Friday, March 09, 2007

Book Review: India Unbound, by Gurcharan Das

Book Review: India Unbound, by Gurcharan Das


It was the worst of times, a time of subjugation. It was followed by the nastiest of times, a time of clipped wings and lame accomplishments--until we had the best of times, the time of liberalization and encouraging growth. The time in which we live today.

That’s how Gurcharan Das portrays the three different economic eras India has had to encounter: pre-independence, post-independence till 1991, and from 1991 till present. In his book, India Unbound, Das has neatly chronicled the factors that influenced (or crippled) the country’s economic and business growth in each distinct period.

The book starts with the pre-independence era, when India was ruled by imperial masters.
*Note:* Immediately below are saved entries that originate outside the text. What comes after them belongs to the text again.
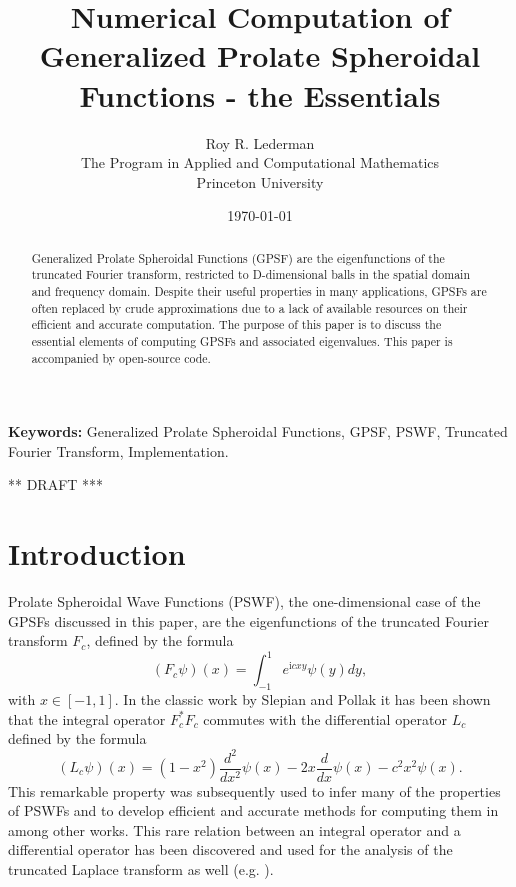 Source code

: \documentclass[12pt]{article}
\title{Numerical Computation of Generalized Prolate Spheroidal Functions - the Essentials}
\date{\today}
\author{Roy R. Lederman\\ \small The Program in Applied and Computational Mathematics\\ \small Princeton University}
\begin{document}
\maketitle


%
%
%
\begin{abstract}
  Generalized Prolate Spheroidal Functions (GPSF) are the eigenfunctions of the truncated Fourier transform, restricted to D-dimensional balls in the spatial domain and frequency domain. Despite their useful properties in many applications, GPSFs are often replaced by crude approximations due to a lack of available resources on their efficient and accurate computation.
  The purpose of this paper is to discuss the essential elements of computing GPSFs and associated eigenvalues.
  This paper is accompanied by open-source code.   
  \end{abstract}
{\bf Keywords:} Generalized Prolate Spheroidal Functions, GPSF, PSWF, Truncated Fourier Transform, Implementation.


%
%
\begin{center}
{\Huge *** DRAFT ***}
\end{center}


\section{Introduction}\label{sec:intro}

Prolate Spheroidal Wave Functions (PSWF), the one-dimensional case of the GPSFs discussed in this paper, 
are the eigenfunctions of the truncated Fourier transform $F_c$, defined by the formula
\begin{equation}
  \left(F_c\psi\right)(x)   = \int_{-1}^1 e^{\mathrm{i} cxy} \psi(y) dy ,
\end{equation}
with $x \in [-1,1]$. 
In the classic work \cite{slepian1961prolate} by Slepian and Pollak it has been shown that the integral operator $F_c ^*F_c$ 
commutes with the differential operator $L_c$ defined by the formula
\begin{equation}
   \left(L_c\psi\right)(x) = (1-x^2) \frac{d^2}{dx^2}\psi(x) - 2x \frac{d}{dx}\psi(x) -c^2 x^2 \psi(x).
\end{equation}
This remarkable property was subsequently used to infer many of the properties of PSWFs and to develop efficient and accurate methods for computing them in \cite{slepian1961prolate,xiao2001prolate,xiao2003high,rokhlin2007approximate,osipov2013prolate,lederman2017lower} among other works. 
This rare relation between an integral operator and a differential operator has been discovered and used for the analysis of the truncated Laplace transform as well (e.g. \cite{bertero1985commuting,LedermanLaplace2,lederman2017lower}).
\end{document}

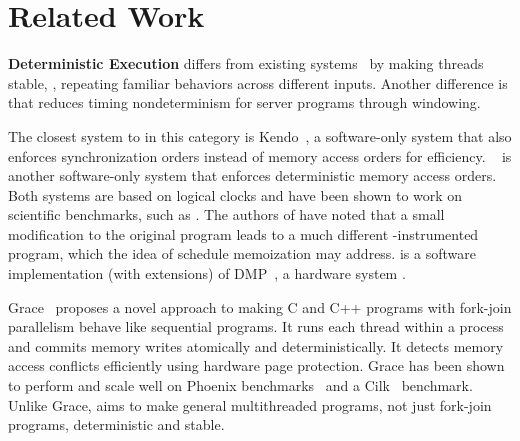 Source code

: \section{Related Work} \label{sec:tern-related}

\noindent
{\bf Deterministic Execution} \tern differs from existing \dmt
systems~\cite{dmp:asplos09,coredet:asplos10,kendo:asplos09} by making
threads stable, \ie, repeating familiar behaviors across different inputs.
Another difference is that \tern reduces timing nondeterminism for server
programs through windowing.


The closest system to \tern in this category is
Kendo~\cite{kendo:asplos09}, a software-only \dmt system that also
enforces synchronization orders instead of memory access orders for
efficiency.  \coredet~\cite{coredet:asplos10} is another software-only \dmt
system that enforces deterministic memory access orders.  Both systems are
based on logical clocks and have been shown to work on scientific
benchmarks, such as \splash.  The authors of \coredet have noted that a small
modification to the original program leads to a much different
\coredet-instrumented program, which the idea of schedule memoization may
address.  \coredet is a software implementation (with extensions) of
DMP~\cite{dmp:asplos09}, a hardware \dmt system .

Grace~\cite{grace:oopsla09} proposes a novel approach to making C and C++
programs with fork-join parallelism behave like sequential programs.  It
runs each thread within a process and commits memory writes atomically and
deterministically.  It detects memory access conflicts efficiently using
hardware page protection.  Grace has been shown to perform and scale well
on Phoenix benchmarks~\cite{phoenix-benchmarks} and a Cilk~\cite{cilk}
benchmark.  Unlike Grace, \tern aims to make general multithreaded
programs, not just fork-join programs, deterministic and stable.



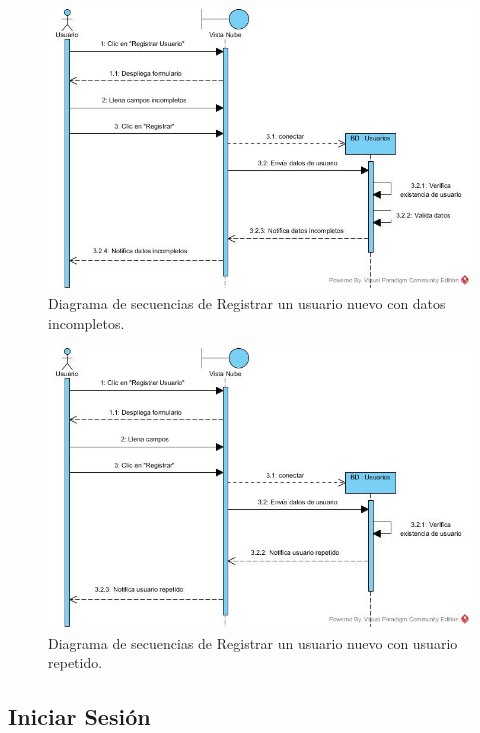 \begin{figure}[htbp!]
		\centering
			\includegraphics[width=1\textwidth]{images/Registrar_trayectoria_b}
		\caption{Diagrama de secuencias de Registrar un usuario nuevo con datos incompletos.}
\end{figure}

\begin{figure}[htbp!]
		\centering
			\includegraphics[width=1\textwidth]{images/Registrar_trayectoria_c}
		\caption{Diagrama de secuencias de Registrar un usuario nuevo con usuario repetido.}
\end{figure} 
\newpage

\subsection{Iniciar Sesión}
Surely, imperialism was never about facilitating prosperity and development in one’s colonies. So, we aren’t surprised to learn that under the Brits, India recorded dismal progress. But it was in the post-independence era where we really failed to realize our economic goals, and the prime reason for that, according to Das, was Nehru’s socialist-oriented policies. Profit is evil, is what Nehru promulgated.

If India was dismal, economically, under Pt. Nehru, then under Indira Gandhi, it was further wretched, with all manner of draconian controls being imposed on Indian industry. License Raj wouldn’t let companies expand or produce over a government-specified limit. Pricing was controlled. MRTP and FERA made business houses bleed. With no foreign competition, Indian companies cared minimally for the quality of their products or services. PSUs enjoyed monopoly in their sectors… Das pictures this era very intensely; perhaps he experienced it most intimately as the head of P&G in India.

Finally, the book reveals the new dawn, the golden year of 1991 when India had to – forcibly, I dare say – liberalize and deregulate its economy, scrap all the “stupid” controls, and open its market for foreign companies. The rest, as they say, is history.

Das also speaks about the magnates of Indian industry, who ruled in their respective eras. Be it Ambani’s all too familiar rags-to-riches story, or JRD’s (who use to pay a whopping 97% tax) meeting with Nehru, or the mention of first generation IT czars of India – Das describes them all very neatly. Insight into the personality and enterprising attitude of the Merwari community is also well-presented in a chapter dedicated to the community. Another chapter deals with the confident and burgeoning Indian middle-class, which is now the backbone of the Indian economy.

This book is a must-read for every Indian, and for anyone who wants to understand the factors that have and are shaping the contemporary Indian psyche, which, unlike the past, is now progressive, assertive, confident, and vibrant. And also because we should understand this age, the age in which India will be ushered towards awaiting glory.